The United States continues to be the country with the highest number of infections and deaths from COVID-19 in the world, accumulating up to 57.1 million cases and more than 830 thousand deaths, according to data from Johns Hopkins University.

Support booster for kids ages 12-15

Advisers to the United States Government strongly urged that children 12 years and older receive booster doses of the vaccine against COVID-19 as soon as they are eligible, to help combat the highly contagious omicron variant that plagues the country.

Booster doses were already recommended for all Americans 16 years of age and older, but yesterday the CDC approved an additional injection of the Pfizer vaccine for the youngest adolescents – ages 12 to 15 – and stressed its recommendation that those of 16 and 17 year olds also get a new dose.

Vaccines still offer strong protection against serious illness caused by any type of COVID-19, including omicron, something experts say is their main benefit. But the most recent mutation in the virus can break through a layer of vaccine protection and cause moderate infections.

Studies show that an additional dose boosts, at least temporarily, the antibodies that fight the virus to levels that offer the best chance of avoiding a symptom picture, even omicron.

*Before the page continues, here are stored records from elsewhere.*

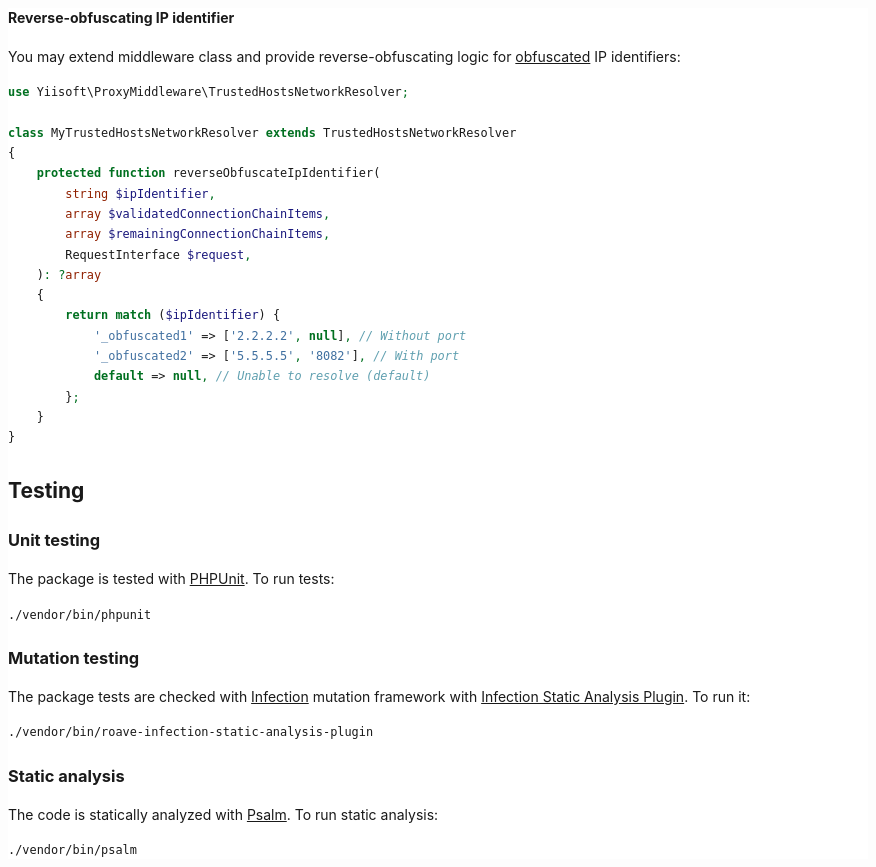 #### Reverse-obfuscating IP identifier

You may extend middleware class and provide reverse-obfuscating logic for 
[obfuscated](https://datatracker.ietf.org/doc/html/rfc7239#section-6.3) IP identifiers:

```php
use Yiisoft\ProxyMiddleware\TrustedHostsNetworkResolver;

class MyTrustedHostsNetworkResolver extends TrustedHostsNetworkResolver
{
    protected function reverseObfuscateIpIdentifier(
        string $ipIdentifier,
        array $validatedConnectionChainItems,
        array $remainingConnectionChainItems,
        RequestInterface $request,
    ): ?array
    {
        return match ($ipIdentifier) {
            '_obfuscated1' => ['2.2.2.2', null], // Without port
            '_obfuscated2' => ['5.5.5.5', '8082'], // With port
            default => null, // Unable to resolve (default)
        };
    }
}
```

## Testing

### Unit testing

The package is tested with [PHPUnit](https://phpunit.de/). To run tests:

```shell
./vendor/bin/phpunit
```

### Mutation testing

The package tests are checked with [Infection](https://infection.github.io/) mutation framework with
[Infection Static Analysis Plugin](https://github.com/Roave/infection-static-analysis-plugin). To run it:

```shell
./vendor/bin/roave-infection-static-analysis-plugin
```

### Static analysis

The code is statically analyzed with [Psalm](https://psalm.dev/). To run static analysis:

```shell
./vendor/bin/psalm
```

England, no travel restrictions

Faced with the strong spread of the omicron, the British government announced the end of restrictions on travel from abroad imposed to protect the country from that much more contagious but apparently less lethal variant of the coronavirus.

“Now that the variant omicron is so dominant, these measures have only a limited impact on increasing the number of cases, while still causing significant costs to the tourism industry,” Prime Minister Boris Johnson explained to parliament.

Thus, starting next Friday, travelers will no longer have to present a negative coronavirus test before boarding for England and, if they are vaccinated, they should not isolate themselves while waiting for the result of a PCR test performed upon arrival.

Instead, they will have to undergo an antigen test within two days of arrival, as was the case before the December appearance of the omicron variant, he said.

Under strong pressure from his Conservative Party to avoid new measures, Johnson also announced the extension for at least three weeks, until January 26, of the recommendation to telework, as well as the obligation to wear masks indoors and the requirement of health passes for mass events, in force in England since mid-December.